══ RECORDS FOR THIS EXERCISE
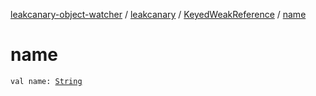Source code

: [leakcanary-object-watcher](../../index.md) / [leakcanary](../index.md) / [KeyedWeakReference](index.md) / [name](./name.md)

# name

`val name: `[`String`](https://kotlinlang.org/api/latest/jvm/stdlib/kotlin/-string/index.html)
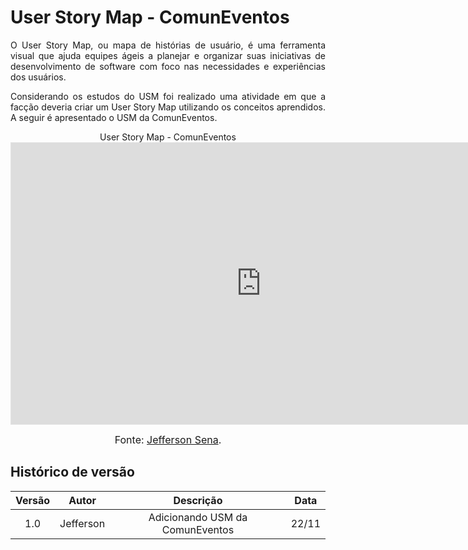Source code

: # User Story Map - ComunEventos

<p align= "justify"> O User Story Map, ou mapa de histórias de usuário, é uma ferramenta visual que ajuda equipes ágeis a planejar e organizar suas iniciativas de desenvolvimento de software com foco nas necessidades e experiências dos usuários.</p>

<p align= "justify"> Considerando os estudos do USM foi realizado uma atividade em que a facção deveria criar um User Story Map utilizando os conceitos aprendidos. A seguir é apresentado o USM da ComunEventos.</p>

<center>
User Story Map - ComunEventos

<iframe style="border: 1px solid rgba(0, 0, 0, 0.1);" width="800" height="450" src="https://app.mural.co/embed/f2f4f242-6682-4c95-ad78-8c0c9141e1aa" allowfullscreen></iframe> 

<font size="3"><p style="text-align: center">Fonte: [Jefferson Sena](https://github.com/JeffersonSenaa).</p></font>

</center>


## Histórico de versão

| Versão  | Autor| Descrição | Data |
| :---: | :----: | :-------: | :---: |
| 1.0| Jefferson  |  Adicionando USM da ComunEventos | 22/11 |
════
WHAT YOU ARE ASKED TO DO: Set down every entry above again exactly, dropping each picture.

RESULT FOR THIS EXERCISE:
Source code

: [leakcanary-object-watcher](../../index.md) / [leakcanary](../index.md) / [KeyedWeakReference](index.md) / [name](./name.md)

# name

`val name: `[`String`](https://kotlinlang.org/api/latest/jvm/stdlib/kotlin/-string/index.html)
Source code

: # User Story Map - ComunEventos

<p align= "justify"> O User Story Map, ou mapa de histórias de usuário, é uma ferramenta visual que ajuda equipes ágeis a planejar e organizar suas iniciativas de desenvolvimento de software com foco nas necessidades e experiências dos usuários.</p>

<p align= "justify"> Considerando os estudos do USM foi realizado uma atividade em que a facção deveria criar um User Story Map utilizando os conceitos aprendidos. A seguir é apresentado o USM da ComunEventos.</p>

<center>
User Story Map - ComunEventos

<iframe style="border: 1px solid rgba(0, 0, 0, 0.1);" width="800" height="450" src="https://app.mural.co/embed/f2f4f242-6682-4c95-ad78-8c0c9141e1aa" allowfullscreen></iframe> 

<font size="3"><p style="text-align: center">Fonte: [Jefferson Sena](https://github.com/JeffersonSenaa).</p></font>

</center>


## Histórico de versão

| Versão  | Autor| Descrição | Data |
| :---: | :----: | :-------: | :---: |
| 1.0| Jefferson  |  Adicionando USM da ComunEventos | 22/11 |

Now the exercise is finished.